- Exercise
Among the records below, count the lines where "there" occurs, and report that total alone.

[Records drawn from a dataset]
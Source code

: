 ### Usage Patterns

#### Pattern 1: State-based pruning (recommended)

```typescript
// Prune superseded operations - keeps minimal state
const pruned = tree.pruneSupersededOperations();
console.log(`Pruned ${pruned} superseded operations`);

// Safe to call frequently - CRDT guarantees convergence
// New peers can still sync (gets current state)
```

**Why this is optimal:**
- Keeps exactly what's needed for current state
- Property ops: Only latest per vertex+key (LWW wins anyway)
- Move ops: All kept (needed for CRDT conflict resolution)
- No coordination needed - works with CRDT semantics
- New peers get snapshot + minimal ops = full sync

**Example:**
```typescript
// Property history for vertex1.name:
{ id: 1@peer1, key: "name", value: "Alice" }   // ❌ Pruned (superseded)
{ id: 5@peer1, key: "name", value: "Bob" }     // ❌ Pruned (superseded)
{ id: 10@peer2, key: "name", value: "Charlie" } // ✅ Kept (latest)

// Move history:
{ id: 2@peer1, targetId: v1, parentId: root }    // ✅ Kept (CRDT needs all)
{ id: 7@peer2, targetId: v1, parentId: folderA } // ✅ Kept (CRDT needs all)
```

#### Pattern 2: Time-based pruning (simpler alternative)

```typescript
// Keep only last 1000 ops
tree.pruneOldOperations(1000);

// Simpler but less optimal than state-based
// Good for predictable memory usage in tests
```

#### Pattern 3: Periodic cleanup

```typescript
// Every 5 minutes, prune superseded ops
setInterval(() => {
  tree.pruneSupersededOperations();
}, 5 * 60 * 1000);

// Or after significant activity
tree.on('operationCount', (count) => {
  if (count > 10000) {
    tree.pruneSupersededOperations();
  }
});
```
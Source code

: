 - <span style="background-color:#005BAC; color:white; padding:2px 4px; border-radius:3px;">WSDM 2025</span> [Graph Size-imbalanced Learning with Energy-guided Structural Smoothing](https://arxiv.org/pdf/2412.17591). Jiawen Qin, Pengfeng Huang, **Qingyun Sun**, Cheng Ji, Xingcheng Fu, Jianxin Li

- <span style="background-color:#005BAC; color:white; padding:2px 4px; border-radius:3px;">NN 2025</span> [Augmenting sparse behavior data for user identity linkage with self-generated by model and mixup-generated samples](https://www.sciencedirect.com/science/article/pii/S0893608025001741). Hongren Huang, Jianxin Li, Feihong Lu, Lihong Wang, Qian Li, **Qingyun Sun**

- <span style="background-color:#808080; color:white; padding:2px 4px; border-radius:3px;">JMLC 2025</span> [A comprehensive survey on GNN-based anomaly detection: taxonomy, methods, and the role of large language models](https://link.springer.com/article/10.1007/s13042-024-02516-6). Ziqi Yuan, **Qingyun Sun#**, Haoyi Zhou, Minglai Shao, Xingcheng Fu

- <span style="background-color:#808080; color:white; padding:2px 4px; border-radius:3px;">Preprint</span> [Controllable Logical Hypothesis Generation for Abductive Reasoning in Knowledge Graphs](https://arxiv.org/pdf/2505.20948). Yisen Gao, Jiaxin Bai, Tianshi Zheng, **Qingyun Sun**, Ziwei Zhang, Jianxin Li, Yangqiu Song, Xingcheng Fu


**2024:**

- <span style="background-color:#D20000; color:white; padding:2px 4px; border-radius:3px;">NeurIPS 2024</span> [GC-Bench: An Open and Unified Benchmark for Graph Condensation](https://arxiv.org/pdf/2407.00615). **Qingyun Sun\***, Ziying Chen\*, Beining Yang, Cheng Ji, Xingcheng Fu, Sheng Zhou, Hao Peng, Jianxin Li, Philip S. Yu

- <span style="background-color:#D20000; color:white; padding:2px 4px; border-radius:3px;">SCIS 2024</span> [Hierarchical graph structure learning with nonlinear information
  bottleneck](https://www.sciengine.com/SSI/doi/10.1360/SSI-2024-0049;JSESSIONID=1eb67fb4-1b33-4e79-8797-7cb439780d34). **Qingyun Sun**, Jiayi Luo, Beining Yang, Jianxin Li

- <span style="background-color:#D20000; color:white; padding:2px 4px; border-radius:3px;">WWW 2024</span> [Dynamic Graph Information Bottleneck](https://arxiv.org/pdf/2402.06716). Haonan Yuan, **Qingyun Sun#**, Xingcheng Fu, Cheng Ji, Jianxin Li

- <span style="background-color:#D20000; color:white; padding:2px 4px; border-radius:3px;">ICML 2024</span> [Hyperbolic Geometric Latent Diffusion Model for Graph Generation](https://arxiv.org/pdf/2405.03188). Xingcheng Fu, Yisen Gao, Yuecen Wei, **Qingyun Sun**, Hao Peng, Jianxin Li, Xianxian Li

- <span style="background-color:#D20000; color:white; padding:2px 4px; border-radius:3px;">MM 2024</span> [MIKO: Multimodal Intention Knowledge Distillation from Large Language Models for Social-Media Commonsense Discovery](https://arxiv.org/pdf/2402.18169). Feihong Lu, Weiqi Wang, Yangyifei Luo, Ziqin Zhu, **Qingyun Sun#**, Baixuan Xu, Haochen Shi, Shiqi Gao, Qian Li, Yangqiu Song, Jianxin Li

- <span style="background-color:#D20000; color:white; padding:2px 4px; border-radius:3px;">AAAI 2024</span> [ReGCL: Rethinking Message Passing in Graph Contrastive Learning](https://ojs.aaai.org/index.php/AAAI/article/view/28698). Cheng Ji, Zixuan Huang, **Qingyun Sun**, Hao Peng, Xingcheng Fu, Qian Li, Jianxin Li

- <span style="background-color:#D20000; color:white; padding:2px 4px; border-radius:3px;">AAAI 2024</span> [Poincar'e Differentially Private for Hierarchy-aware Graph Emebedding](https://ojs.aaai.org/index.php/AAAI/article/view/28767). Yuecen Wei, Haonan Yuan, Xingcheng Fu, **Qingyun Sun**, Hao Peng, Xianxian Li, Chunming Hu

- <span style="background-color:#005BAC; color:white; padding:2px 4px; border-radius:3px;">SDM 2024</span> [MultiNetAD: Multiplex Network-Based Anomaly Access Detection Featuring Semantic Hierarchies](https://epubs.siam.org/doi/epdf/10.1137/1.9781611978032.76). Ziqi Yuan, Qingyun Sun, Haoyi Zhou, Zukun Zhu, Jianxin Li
* * *
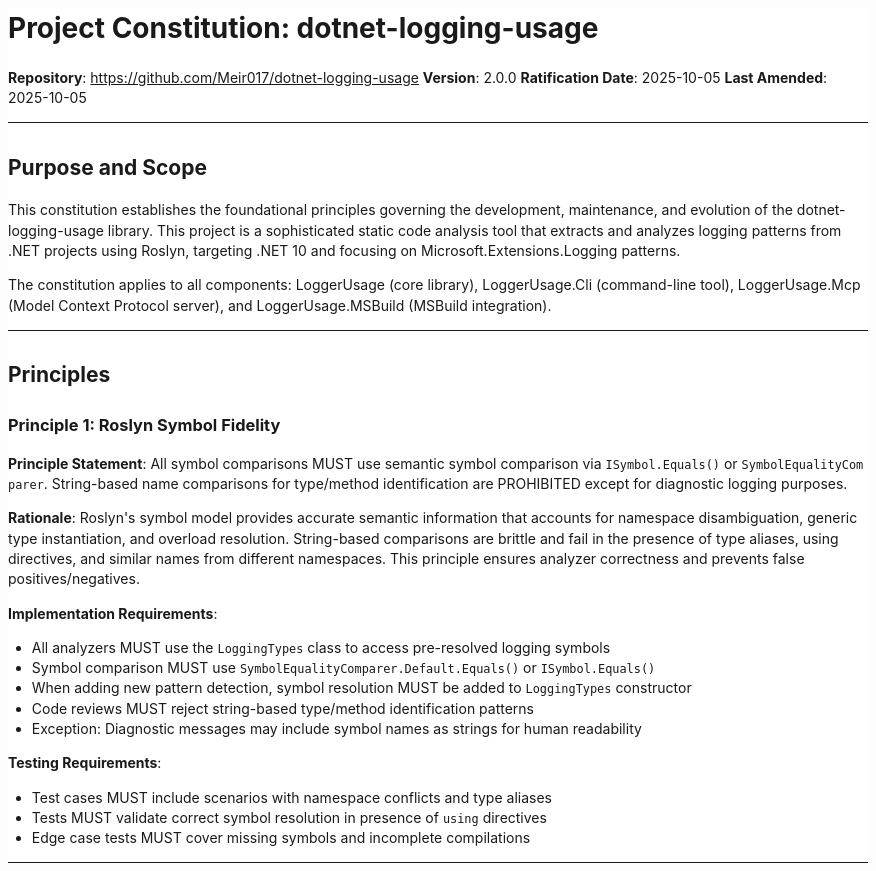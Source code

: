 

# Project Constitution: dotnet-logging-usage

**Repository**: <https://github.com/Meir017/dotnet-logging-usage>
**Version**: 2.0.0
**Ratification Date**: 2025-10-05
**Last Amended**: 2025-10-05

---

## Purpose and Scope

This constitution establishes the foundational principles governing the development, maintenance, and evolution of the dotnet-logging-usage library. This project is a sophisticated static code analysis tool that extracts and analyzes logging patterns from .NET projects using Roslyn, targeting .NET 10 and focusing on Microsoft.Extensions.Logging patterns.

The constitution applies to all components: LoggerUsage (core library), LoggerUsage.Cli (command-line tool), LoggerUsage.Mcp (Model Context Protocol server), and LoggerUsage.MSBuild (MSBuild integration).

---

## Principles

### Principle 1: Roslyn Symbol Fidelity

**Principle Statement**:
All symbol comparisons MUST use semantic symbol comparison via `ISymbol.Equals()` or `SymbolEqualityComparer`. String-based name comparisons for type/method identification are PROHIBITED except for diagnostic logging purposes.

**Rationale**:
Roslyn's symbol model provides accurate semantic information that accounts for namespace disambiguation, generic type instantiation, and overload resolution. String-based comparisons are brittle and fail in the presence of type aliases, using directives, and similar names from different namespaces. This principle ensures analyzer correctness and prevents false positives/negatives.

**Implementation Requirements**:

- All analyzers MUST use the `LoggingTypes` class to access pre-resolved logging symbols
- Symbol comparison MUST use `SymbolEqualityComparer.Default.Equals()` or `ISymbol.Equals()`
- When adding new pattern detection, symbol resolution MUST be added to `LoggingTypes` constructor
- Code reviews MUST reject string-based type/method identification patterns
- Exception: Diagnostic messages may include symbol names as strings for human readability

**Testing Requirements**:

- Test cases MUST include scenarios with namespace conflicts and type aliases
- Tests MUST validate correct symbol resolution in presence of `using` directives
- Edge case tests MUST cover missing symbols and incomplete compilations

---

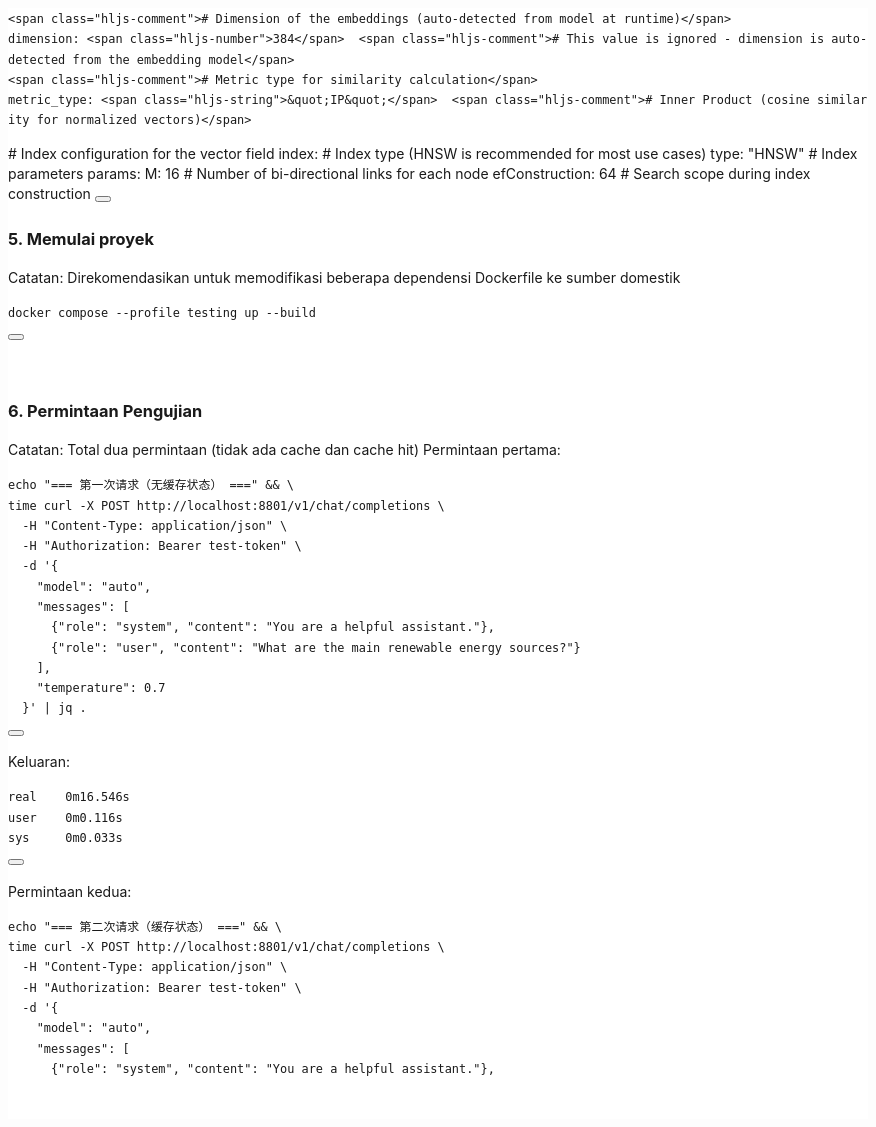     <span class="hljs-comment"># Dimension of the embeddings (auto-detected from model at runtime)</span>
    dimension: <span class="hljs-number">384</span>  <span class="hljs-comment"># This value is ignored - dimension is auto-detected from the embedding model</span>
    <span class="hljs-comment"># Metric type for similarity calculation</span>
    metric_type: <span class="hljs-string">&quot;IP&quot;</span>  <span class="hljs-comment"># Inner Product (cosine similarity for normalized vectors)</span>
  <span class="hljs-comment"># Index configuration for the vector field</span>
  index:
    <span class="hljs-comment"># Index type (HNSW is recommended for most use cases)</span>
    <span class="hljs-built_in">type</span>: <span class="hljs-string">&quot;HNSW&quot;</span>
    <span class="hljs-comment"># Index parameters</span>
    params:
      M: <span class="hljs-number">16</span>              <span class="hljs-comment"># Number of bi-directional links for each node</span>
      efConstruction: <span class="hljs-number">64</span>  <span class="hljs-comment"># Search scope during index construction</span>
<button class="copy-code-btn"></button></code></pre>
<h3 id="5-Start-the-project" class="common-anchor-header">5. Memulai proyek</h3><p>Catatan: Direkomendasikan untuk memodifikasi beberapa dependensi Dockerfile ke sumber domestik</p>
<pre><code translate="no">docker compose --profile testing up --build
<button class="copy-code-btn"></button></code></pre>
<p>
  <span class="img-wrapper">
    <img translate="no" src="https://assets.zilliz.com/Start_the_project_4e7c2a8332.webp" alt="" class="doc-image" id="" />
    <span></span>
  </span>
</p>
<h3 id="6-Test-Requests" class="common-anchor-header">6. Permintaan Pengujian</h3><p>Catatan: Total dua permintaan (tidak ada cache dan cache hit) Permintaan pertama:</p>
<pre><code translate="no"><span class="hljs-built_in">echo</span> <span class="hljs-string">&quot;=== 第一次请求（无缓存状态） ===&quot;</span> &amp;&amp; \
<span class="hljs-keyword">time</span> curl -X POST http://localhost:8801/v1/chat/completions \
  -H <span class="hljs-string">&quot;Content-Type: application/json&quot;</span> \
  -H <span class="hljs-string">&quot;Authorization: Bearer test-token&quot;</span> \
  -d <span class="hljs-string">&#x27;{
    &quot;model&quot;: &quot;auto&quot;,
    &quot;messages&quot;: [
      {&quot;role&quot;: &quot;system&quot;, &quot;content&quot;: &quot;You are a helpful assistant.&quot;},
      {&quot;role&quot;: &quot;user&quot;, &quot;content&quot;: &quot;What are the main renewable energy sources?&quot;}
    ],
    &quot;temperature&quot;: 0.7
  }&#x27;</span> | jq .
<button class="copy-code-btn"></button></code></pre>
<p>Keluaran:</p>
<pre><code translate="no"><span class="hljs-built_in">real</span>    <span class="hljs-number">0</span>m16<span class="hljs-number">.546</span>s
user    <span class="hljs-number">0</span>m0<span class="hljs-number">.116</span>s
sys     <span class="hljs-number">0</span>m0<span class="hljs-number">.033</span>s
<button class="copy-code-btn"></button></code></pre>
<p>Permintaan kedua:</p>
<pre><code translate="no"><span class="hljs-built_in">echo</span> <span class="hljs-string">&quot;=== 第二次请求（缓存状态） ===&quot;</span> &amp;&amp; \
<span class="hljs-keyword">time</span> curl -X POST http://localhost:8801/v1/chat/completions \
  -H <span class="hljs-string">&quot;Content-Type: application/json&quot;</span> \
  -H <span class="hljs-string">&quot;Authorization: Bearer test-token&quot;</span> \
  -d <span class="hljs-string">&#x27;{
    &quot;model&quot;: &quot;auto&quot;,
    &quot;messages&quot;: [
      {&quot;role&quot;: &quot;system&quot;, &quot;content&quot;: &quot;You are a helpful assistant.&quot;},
...
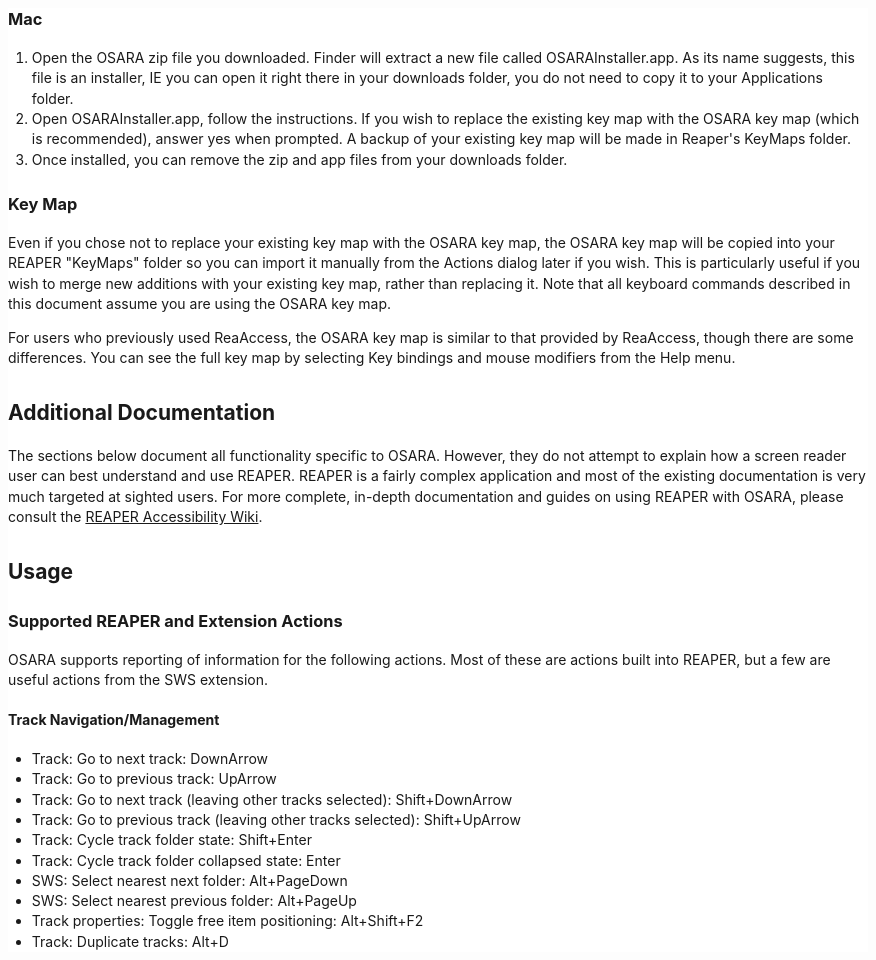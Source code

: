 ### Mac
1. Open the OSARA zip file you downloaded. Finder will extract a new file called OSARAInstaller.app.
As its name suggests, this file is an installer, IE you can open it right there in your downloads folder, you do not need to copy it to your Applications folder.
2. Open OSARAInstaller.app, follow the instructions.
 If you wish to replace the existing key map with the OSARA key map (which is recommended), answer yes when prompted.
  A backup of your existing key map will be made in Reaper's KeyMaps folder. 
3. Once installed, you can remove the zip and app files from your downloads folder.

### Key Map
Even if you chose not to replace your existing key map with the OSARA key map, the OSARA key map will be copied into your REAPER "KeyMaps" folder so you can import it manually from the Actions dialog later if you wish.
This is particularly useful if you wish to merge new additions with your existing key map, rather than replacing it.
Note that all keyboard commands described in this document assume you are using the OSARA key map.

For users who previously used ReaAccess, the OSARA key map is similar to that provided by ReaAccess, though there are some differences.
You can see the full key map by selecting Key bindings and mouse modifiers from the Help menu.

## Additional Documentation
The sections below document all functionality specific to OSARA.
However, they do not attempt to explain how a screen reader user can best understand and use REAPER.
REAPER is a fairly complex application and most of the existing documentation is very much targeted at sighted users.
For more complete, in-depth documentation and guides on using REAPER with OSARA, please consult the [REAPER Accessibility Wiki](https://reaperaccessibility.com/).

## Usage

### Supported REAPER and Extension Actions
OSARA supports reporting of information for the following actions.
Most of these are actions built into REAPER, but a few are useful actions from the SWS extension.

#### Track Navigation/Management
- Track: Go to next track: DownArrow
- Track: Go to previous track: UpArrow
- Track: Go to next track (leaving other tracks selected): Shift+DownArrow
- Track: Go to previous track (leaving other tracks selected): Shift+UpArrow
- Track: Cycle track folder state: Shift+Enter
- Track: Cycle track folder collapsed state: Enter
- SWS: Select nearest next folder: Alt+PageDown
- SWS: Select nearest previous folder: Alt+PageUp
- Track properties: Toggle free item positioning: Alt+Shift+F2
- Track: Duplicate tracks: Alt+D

- Answer section
2